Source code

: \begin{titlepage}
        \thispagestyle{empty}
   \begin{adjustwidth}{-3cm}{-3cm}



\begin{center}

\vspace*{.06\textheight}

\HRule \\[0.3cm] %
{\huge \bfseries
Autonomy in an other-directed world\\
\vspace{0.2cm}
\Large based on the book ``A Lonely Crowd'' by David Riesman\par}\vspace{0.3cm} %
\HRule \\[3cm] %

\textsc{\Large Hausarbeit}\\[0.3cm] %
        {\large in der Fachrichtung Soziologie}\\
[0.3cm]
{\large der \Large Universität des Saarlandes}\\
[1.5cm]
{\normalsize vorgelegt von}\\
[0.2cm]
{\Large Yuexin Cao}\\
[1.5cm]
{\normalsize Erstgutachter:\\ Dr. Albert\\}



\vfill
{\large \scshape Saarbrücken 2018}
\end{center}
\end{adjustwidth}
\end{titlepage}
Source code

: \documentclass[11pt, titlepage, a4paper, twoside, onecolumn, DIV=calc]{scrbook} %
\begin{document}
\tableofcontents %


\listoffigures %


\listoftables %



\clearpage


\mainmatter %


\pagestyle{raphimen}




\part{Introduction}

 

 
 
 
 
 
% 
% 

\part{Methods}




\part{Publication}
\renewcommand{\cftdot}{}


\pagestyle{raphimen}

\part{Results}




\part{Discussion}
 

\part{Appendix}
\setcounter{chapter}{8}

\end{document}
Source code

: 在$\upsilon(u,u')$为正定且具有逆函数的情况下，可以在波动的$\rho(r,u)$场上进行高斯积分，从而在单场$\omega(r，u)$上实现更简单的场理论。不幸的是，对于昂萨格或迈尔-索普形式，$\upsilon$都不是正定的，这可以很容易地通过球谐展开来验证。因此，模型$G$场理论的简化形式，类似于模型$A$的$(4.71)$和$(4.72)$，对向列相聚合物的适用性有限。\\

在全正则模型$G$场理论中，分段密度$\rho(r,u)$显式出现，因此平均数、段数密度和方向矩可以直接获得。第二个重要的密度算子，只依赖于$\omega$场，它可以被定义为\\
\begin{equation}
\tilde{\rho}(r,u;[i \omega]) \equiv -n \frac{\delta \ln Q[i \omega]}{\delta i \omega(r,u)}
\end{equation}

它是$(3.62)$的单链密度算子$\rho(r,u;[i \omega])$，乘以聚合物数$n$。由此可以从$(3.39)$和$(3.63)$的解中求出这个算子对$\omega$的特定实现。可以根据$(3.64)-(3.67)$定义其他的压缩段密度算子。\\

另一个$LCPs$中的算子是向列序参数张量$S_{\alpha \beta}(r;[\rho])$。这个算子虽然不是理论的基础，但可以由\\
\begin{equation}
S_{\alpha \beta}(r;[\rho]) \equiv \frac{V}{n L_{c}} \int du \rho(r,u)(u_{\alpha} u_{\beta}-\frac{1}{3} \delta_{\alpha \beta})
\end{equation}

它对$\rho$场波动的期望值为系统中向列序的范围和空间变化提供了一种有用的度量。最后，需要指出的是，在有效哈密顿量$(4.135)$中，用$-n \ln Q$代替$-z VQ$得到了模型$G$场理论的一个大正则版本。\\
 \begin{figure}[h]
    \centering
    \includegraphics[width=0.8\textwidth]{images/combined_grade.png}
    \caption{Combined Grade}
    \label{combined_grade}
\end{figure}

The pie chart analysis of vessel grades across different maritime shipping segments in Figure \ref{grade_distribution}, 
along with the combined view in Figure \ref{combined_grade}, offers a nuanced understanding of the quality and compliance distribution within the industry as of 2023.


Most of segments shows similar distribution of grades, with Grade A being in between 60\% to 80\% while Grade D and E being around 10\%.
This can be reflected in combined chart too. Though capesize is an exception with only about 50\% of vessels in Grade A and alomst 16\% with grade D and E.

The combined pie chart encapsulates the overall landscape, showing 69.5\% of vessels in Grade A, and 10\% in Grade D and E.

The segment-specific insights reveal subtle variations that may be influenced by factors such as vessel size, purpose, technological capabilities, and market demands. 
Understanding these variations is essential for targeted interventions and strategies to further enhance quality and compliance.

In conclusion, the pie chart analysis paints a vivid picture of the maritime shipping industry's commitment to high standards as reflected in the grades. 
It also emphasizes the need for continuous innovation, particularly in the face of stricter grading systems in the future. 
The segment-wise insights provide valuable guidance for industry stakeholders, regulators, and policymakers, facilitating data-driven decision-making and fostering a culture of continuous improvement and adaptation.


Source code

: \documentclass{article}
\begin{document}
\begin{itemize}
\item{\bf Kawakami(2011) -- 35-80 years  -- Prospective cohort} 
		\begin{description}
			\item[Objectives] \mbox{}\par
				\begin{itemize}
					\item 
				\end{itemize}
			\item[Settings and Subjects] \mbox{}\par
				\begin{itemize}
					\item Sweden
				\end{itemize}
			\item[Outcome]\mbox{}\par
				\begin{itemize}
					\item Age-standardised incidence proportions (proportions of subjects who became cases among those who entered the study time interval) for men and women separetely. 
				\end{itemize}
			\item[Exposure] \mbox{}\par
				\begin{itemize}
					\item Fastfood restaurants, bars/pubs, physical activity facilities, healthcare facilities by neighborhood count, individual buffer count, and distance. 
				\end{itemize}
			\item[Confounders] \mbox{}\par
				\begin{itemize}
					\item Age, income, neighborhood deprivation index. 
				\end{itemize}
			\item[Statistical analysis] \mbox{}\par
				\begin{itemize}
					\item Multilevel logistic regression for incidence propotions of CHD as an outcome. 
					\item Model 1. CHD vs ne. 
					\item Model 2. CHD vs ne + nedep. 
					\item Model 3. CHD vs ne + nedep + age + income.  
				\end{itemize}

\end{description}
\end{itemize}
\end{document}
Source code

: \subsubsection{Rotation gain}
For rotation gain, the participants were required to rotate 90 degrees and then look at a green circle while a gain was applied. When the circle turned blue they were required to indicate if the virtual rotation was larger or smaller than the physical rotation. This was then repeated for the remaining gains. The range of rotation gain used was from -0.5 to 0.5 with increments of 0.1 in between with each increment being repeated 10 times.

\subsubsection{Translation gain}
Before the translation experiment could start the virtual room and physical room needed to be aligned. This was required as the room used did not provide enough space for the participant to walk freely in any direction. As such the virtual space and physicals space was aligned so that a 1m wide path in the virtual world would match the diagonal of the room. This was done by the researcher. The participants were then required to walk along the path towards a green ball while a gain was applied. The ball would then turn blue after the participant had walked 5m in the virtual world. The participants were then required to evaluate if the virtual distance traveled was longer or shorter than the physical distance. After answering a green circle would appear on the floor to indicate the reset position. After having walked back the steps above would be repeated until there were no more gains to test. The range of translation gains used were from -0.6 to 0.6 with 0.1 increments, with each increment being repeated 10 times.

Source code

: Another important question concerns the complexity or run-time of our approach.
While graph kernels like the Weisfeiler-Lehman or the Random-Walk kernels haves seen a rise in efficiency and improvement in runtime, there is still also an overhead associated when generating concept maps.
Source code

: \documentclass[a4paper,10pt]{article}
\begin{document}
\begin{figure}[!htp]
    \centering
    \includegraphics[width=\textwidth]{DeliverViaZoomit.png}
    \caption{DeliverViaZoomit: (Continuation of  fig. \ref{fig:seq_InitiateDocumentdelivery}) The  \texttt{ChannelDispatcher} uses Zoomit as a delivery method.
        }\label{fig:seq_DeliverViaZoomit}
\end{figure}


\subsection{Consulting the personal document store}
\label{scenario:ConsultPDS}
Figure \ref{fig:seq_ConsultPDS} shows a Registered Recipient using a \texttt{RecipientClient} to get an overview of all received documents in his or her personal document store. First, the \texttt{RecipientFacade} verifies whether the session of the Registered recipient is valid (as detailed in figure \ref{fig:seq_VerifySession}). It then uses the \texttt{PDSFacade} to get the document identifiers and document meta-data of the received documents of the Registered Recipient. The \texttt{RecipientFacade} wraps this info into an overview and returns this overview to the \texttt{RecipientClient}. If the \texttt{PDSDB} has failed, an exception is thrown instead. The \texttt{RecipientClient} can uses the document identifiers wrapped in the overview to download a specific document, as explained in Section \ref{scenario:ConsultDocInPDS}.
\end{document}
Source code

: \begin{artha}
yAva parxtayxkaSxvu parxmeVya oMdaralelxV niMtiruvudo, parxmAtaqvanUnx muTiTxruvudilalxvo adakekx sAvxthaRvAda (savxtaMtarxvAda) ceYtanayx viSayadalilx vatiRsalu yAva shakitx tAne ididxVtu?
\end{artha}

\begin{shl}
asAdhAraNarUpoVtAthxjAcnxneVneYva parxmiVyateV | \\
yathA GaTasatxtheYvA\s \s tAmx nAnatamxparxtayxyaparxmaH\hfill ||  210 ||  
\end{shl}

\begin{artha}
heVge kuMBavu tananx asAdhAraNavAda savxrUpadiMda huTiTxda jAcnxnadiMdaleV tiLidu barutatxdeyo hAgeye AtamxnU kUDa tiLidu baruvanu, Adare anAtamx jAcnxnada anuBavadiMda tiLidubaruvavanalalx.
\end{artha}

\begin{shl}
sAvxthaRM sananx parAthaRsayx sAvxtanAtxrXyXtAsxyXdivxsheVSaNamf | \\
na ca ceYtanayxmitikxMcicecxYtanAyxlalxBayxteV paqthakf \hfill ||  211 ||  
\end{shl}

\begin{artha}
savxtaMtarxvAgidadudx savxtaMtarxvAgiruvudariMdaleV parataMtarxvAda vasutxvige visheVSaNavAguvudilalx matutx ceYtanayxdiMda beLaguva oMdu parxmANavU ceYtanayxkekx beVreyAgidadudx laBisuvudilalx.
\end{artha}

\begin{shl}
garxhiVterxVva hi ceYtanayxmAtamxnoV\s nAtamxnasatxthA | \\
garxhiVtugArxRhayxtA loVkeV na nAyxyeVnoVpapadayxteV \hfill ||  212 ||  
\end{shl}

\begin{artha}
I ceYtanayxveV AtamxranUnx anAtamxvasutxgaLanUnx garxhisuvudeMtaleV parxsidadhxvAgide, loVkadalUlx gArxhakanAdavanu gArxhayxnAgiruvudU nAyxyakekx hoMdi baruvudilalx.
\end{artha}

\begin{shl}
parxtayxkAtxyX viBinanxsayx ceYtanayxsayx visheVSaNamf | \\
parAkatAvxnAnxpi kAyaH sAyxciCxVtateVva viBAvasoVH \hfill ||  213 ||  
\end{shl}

● ● ● ● ● ● ●

YOUR ASSIGNMENT =
If a line in the records holds the string "titlepage", copy it.

SOLVED PROBLEM =
: \begin{titlepage}
\end{titlepage}
: \documentclass[11pt, titlepage, a4paper, twoside, onecolumn, DIV=calc]{scrbook} %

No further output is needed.